What to do »
Your answer must repeat all of the entries word for word, without any images.

Provided entries »
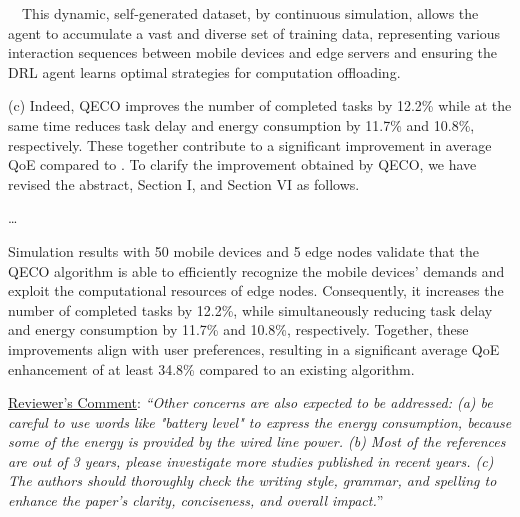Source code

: \documentclass[12pt,draftclsnofoot,onecolumn]{IEEEtran}
\newcommand{\rev}[1]{{\color{blue}#1}} %
\newcommand{\rev}[1]{#1}
\newenvironment{my}[2]%
{\begin{list}{}%
{\setlength{\rightmargin}{#1}\setlength{\leftmargin}{#2}}%


 \item[]{}

} {\end{list}}
\begin{document}
\begin{enumerate}
\,\,\,\, This dynamic, self-generated dataset, by continuous simulation, allows the agent to accumulate a vast and diverse set of training data, representing various interaction sequences between mobile devices and edge servers and ensuring the DRL agent learns optimal strategies for computation offloading.




\vspace{6mm}

(c) Indeed, QECO improves the number of completed tasks by 12.2\% while at the same time reduces task delay and energy consumption by 11.7\% and 10.8\%, respectively. These together contribute to a significant improvement  in average QoE compared to \cite{qiu2020distributed}. To clarify the improvement obtained by QECO, we have revised the abstract, Section I, and Section VI as follows.




		\begin{my}{1cm}{1cm}
	\rev{
	
				\dots 
				
				Simulation results with 50 mobile devices and 5 edge nodes validate that the QECO algorithm is able to efficiently recognize the mobile devices' demands and exploit the computational resources of edge nodes. 
				Consequently, it increases the number of completed tasks by 12.2\%, while simultaneously reducing task delay and energy consumption by 11.7\% and 10.8\%, respectively. Together, these improvements align with user preferences, resulting in a significant average QoE enhancement of at least 34.8\% compared to an existing algorithm.
}
	
\end{my}

\vspace{5mm}

\item \underline{Reviewer's Comment}: 
\textit{``Other concerns are also expected to be addressed: (a) be careful to use words like "battery level" to express the energy consumption, because some of the energy is provided by the wired line power. (b) Most of the references are out of 3 years, please investigate more studies published in recent years. (c) The authors should thoroughly check the writing style, grammar, and spelling to enhance the paper's clarity, conciseness, and overall impact.}''\newline


\end{enumerate}
\end{document}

Your solution »
Source code

: \documentclass[12pt,draftclsnofoot,onecolumn]{IEEEtran}
\newcommand{\rev}[1]{{\color{blue}#1}} %
\newcommand{\rev}[1]{#1}
\newenvironment{my}[2]%
{\begin{list}{}%
{\setlength{\rightmargin}{#1}\setlength{\leftmargin}{#2}}%


 \item[]{}

} {\end{list}}
\begin{document}
\begin{enumerate}
\,\,\,\, This dynamic, self-generated dataset, by continuous simulation, allows the agent to accumulate a vast and diverse set of training data, representing various interaction sequences between mobile devices and edge servers and ensuring the DRL agent learns optimal strategies for computation offloading.




\vspace{6mm}

(c) Indeed, QECO improves the number of completed tasks by 12.2\% while at the same time reduces task delay and energy consumption by 11.7\% and 10.8\%, respectively. These together contribute to a significant improvement  in average QoE compared to \cite{qiu2020distributed}. To clarify the improvement obtained by QECO, we have revised the abstract, Section I, and Section VI as follows.




		\begin{my}{1cm}{1cm}
	\rev{
	
				\dots 
				
				Simulation results with 50 mobile devices and 5 edge nodes validate that the QECO algorithm is able to efficiently recognize the mobile devices' demands and exploit the computational resources of edge nodes. 
				Consequently, it increases the number of completed tasks by 12.2\%, while simultaneously reducing task delay and energy consumption by 11.7\% and 10.8\%, respectively. Together, these improvements align with user preferences, resulting in a significant average QoE enhancement of at least 34.8\% compared to an existing algorithm.
}
	
\end{my}

\vspace{5mm}

\item \underline{Reviewer's Comment}: 
\textit{``Other concerns are also expected to be addressed: (a) be careful to use words like "battery level" to express the energy consumption, because some of the energy is provided by the wired line power. (b) Most of the references are out of 3 years, please investigate more studies published in recent years. (c) The authors should thoroughly check the writing style, grammar, and spelling to enhance the paper's clarity, conciseness, and overall impact.}''\newline


\end{enumerate}
\end{document}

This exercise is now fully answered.